Anscheinend war Abelardo nicht nur ein Anfänger, sondern auch ein verdammter Arschficker. Sein Vater war ein guter. Manchmal fiel der Apfel kilometerweit vom Stamm.
Gefühlte Stunden des Schweigens vergingen. Dann sprach plötzlich Mario im ernsten Ton. „Jungs“, sagte er und seufze. „Machen wir uns doch nichts vor. Ich weiß, warum ihr alle dabei seid. Ihr seid durchschaubar wie kleine Kinder.“
Carmine stoppte schlagartig der Herzschlag. Mit der einen Hand umklammerte er das Lenkrad fester. Die andere schob er langsam zum eiskalten Pistolengriff. Gleich musste es schnell gehen. In der Umgebung war viel Verkehr. Eine Streife, vielleicht zwanzig Meter entfernt. Passanten zu beiden Seiten. Mario wühlte bereits in seiner Tasche und gerade, als Carmine seine Knarre zücken wollte, hatte Mario zwei Flaschen Wein in der Hand.
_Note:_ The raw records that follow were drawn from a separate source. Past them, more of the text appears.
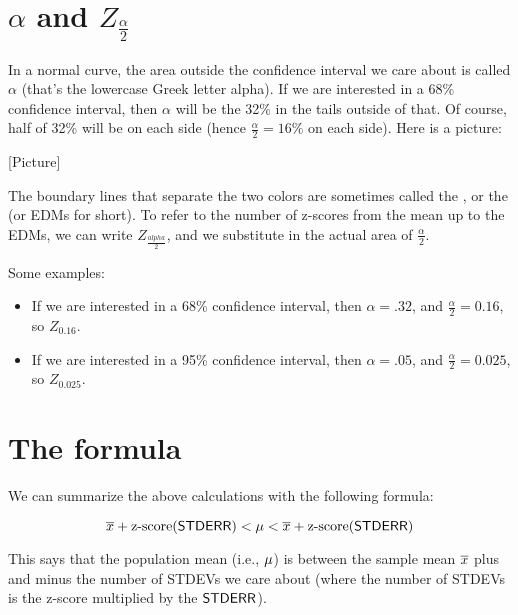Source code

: \documentclass[../../../main.tex]{subfiles}
\begin{document}
\section{$\alpha$ and $Z_{\frac{\alpha}{2}}$}

In a normal curve, the area outside the confidence interval we care about is called $\alpha$ (that's the lowercase Greek letter alpha). If we are interested in a 68\% confidence interval, then $\alpha$ will be the 32\% in the tails outside of that. Of course, half of 32\% will be on each side (hence $\frac{\alpha}{2} = 16\%$ on each side). Here is a picture:

    [Picture]

\noindent
The boundary lines that separate the two colors are sometimes called the , or the  (or EDMs for short). To refer to the number of z-scores from the mean up to the EDMs, we can write $Z_{\frac{alpha}{2}}$, and we substitute in the actual area of $\frac{\alpha}{2}$. 

Some examples:

\begin{itemize}
  \item If we are interested in a 68\% confidence interval, then $\alpha = .32$, and $\frac{\alpha}{2} = 0.16$, so $Z_{0.16}$.
  \item If we are interested in a 95\% confidence interval, then $\alpha = .05$, and $\frac{\alpha}{2} = 0.025$, so $Z_{0.025}$.
\end{itemize}


\section{The formula}

We can summarize the above calculations with the following formula:

\begin{equation*}
  \samplemean{x} + \text{z-score}(\StdErr/) < \populationmean < \samplemean{x} + \text{z-score}(\StdErr/)
\end{equation*}

\noindent
This says that the population mean (i.e., $\mu$) is between the sample mean $\overline{x}$ plus and minus the number of STDEVs we care about (where the number of STDEVs is the z-score multiplied by the $\StdErr/$).
\end{document}
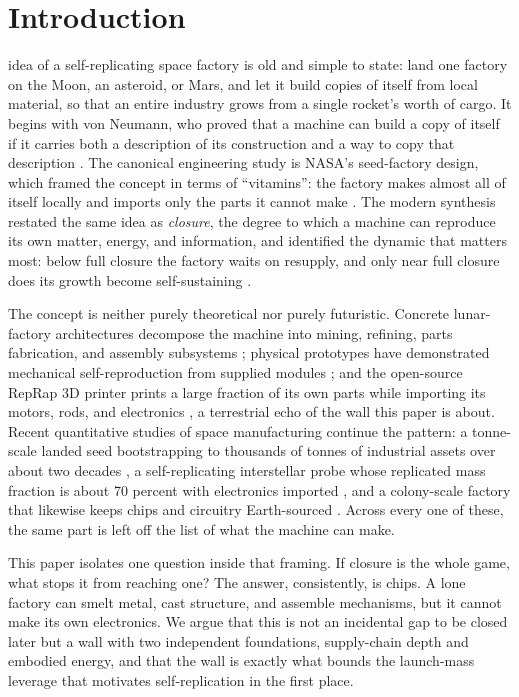 \section{Introduction}

 idea of a self-replicating space factory is old and simple to state:
land one factory on the Moon, an asteroid, or Mars, and let it build copies of itself from
local material, so that an entire industry grows from a single rocket's worth of cargo. It
begins with von Neumann, who proved that a machine can build a copy of itself if it carries
both a description of its construction and a way to copy that description
\cite{von-neumann-burks-1966}. The canonical engineering study is NASA's seed-factory
design, which framed the concept in terms of ``vitamins'': the factory makes almost all of
itself locally and imports only the parts it cannot make \cite{nasa-cp-2255-1980}. The
modern synthesis restated the same idea as \emph{closure}, the degree to which a machine
can reproduce its own matter, energy, and information, and identified the dynamic that
matters most: below full closure the factory waits on resupply, and only near full closure
does its growth become self-sustaining \cite{freitas-merkle-2004}.

The concept is neither purely theoretical nor purely futuristic. Concrete lunar-factory
architectures decompose the machine into mining, refining, parts fabrication, and assembly
subsystems \cite{chirikjian-2004-niac,moses-chirikjian-2020}; physical prototypes have
demonstrated mechanical self-reproduction from supplied modules \cite{zykov-lipson-2005};
and the open-source RepRap 3D printer prints a large fraction of its own parts while
importing its motors, rods, and electronics \cite{reprap-jones-2011}, a terrestrial echo of
the wall this paper is about. Recent quantitative studies of space manufacturing continue
the pattern: a tonne-scale landed seed bootstrapping to thousands of tonnes of industrial
assets over about two decades \cite{metzger-2013}, a self-replicating interstellar probe
whose replicated mass fraction is about 70 percent with electronics imported
\cite{borgue-hein-2020}, and a colony-scale factory that likewise keeps chips and circuitry
Earth-sourced \cite{guided-self-replicating-factory-2021}. Across every one of these, the
same part is left off the list of what the machine can make.

This paper isolates one question inside that framing. If closure is the whole game, what
stops it from reaching one? The answer, consistently, is chips. A lone factory can smelt
metal, cast structure, and assemble mechanisms, but it cannot make its own electronics. We
argue that this is not an incidental gap to be closed later but a wall with two independent
foundations, supply-chain depth and embodied energy, and that the wall is exactly what
bounds the launch-mass leverage that motivates self-replication in the first place.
„Ihr Säufer!“, sagte er und lachte laut. „Schau dich mal an, Carmine. Kaum riechst du den Traubensaft, atmest du wie ein Esel und fängst an zu schwitzen. Hier, die ist für dich. Aus meiner Heimat. Und der hier, Jungs“, er drehte sich nach hinten um, „Die ist für euch. Aber stellt damit keinen Unsinn an. Ich will den Nektar nicht in Plastikbechern oder mit Wodka verdünnt sehen, ist das klar? Carmine, nun schau nicht so. Die jungen Leute haben ihre Werte verloren. Sie wissen nicht einmal mehr, wie man trinkt. Wisst ihr noch, wie man fickt, Jungs? Bei uns sagt man, wie man trinkt, so fickt man auch. Wenn ich mir eure Generation so ansehe, könnte man meinen, ihr fickt alle beschissen. He, Carmine, was sagst du? Bringen’s diese Burschen? Ich sag nein!“
Carmine war fast das Herz stehen geblieben. Nach all den Jahren in diesem Job hätte er beinahe die Nerven verloren. Mitten in der Stadt, bei all den Zeugen, hätte sich der verteilte Schädel von Mario schlecht gemacht. Und für Verfolgungsjagden und Knast war Carmine zu alt.
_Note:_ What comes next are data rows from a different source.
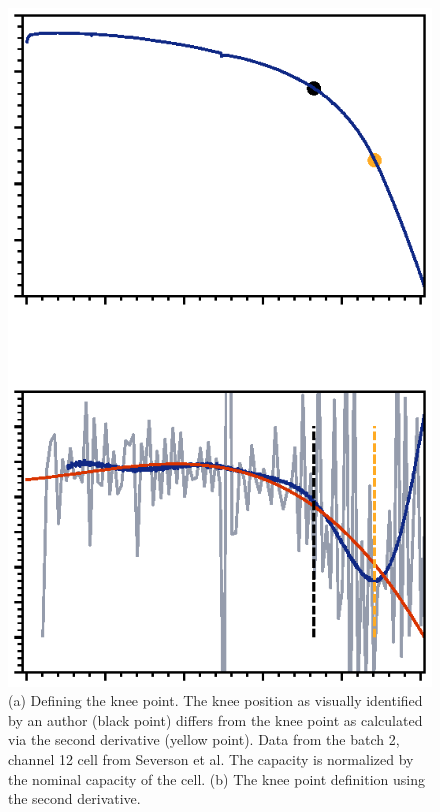 \documentclass[journal=jpclcd,manuscript=article]{achemso}
\begin{document}
\begin{figure}[!ht]
\centering
\includegraphics[scale=1]{figures/knee_definition.eps}
\caption{(a) Defining the knee point. The knee position as visually identified by an author (black point) differs from the knee point as calculated via the second derivative (yellow point). Data from the batch 2, channel 12 cell from Severson et al.\cite{severson_data-driven_2019} The capacity is normalized by the nominal capacity of the cell. %
(b) The knee point definition using the second derivative.}
\label{fig:knee_definition3}
\end{figure}
\end{document}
Sie fuhren mittlerweile durch eines der schlechteren Viertel. Die Schwarzen, die sich in den Hauseingängen tummelten, blickten dem unbekannten Auto misstrauisch nach. Schließlich kamen sie an einem abgewrackten Haus zum stehen.
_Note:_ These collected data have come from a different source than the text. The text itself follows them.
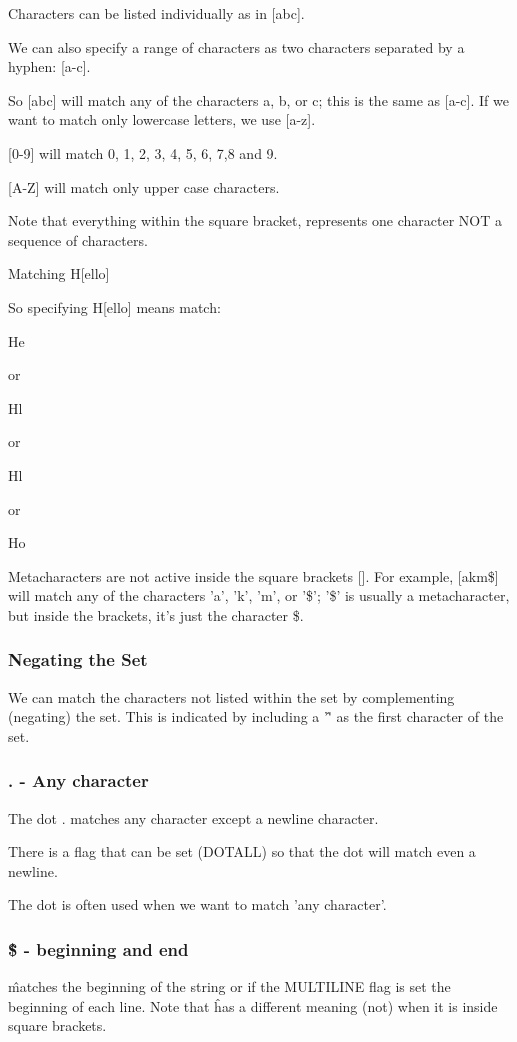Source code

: \documentclass{article}
\begin{document}
Characters can be listed individually as in [abc]. 

We can also specify a range of characters as two characters separated by a hyphen: [a-c]. 

So [abc] will match any of the characters a, b, or c; this is the same as [a-c]. If we want to match only lowercase letters, we use [a-z].

[0-9] will match 0, 1, 2, 3, 4, 5, 6, 7,8 and 9.

[A-Z] will match only upper case characters.

Note that everything within the square bracket, represents one character NOT a sequence of characters.

Matching H[ello]

So specifying H[ello] means match: 

He

or

Hl 

or 

Hl

or

Ho

 

Metacharacters are not active inside the square brackets []. For example, [akm\$] will match any of the characters 'a', 'k', 'm', or '\$'; '\$' is usually a metacharacter, but inside the brackets, it’s just the character \$.

\subsubsection{Negating the Set}
We can match the characters not listed within the set by complementing (negating) the set. This is indicated by including a '\^' as the first character of the set.  


\subsubsection{ . - Any character}
The dot . matches any character except a newline character.  

There is a flag that can be set (DOTALL) so that the dot will match even a newline. 

The dot is often used when we want to match 'any character'.

\subsubsection{\^ \$  - beginning and end} 
\^ matches the beginning of the string or if the MULTILINE flag is set the beginning of each line.  Note that \^ has a different meaning (not) when it is inside square brackets.
\end{document}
„Laufen die Geschäfte bei unserem großen Boss nicht?“, sagte Mario und lachte wieder laut auf.
„Is’ nur vorübergehend“, antwortete plötzlich Abelardo, zu Carmines Überraschung. Tony ging als Erster ins Haus, dann folgten Abelardo, Mario und als letzter kam dann Carmine. Er schloss die Tür hinter sich so leise wie möglich und so oft wie nötig zu. Die anderen gingen derweil ins Hausinnere vor.
Hatten die Burschen eigentlich Knarren dabei? Wie oft hatten die so ein Ding eigentlich durchgezogen? Der Henker gewährte mindestens noch ein Drink und ein Salute. So sagte es das ungeschriebene Gesetz. Man erwies ihnen die letzte Ehre. Mario war weder Vergewaltiger, noch Schwuchtel gewesen. Wobei, einmal hatte er...Gerade, als Carmine diesen Gedanken nachhing, ging etwas zu Bruch. Ein lautes Klirren hallte durch das alte, muffige Haus. Carmine eilte in das Zimmer, aus dem er den Laut vernommen hatte. Die verdammten Jungs hatten wahrscheinlich alles erdenkliche falsch gemacht. Doch als Carmine ankam, saß Tony friedlich mit Mario an einem der alten, morschen Tische. Sie blickten schweigend zu Carmine auf. Dann grinsten sie sich an und nickten in die Ecke rechts von Carmine, wo Abelardo stand, der ebenfalls grinste. Carmine blickte hinunter. Seine Füße standen in einer Pfütze aus Wein. Und die dazugehörige, zerbrochene Flasche, hatte
Abelardo in seinen Händen. In nur einer Minute hatten sich nicht nur die Regeln verändert. In nur einer Minute hatten sie begonnen, ein gänzlich anderes Spiel zu spielen. Der Timer hatte bei dem Klirren begonnen und war für Carmine fast abgelaufen.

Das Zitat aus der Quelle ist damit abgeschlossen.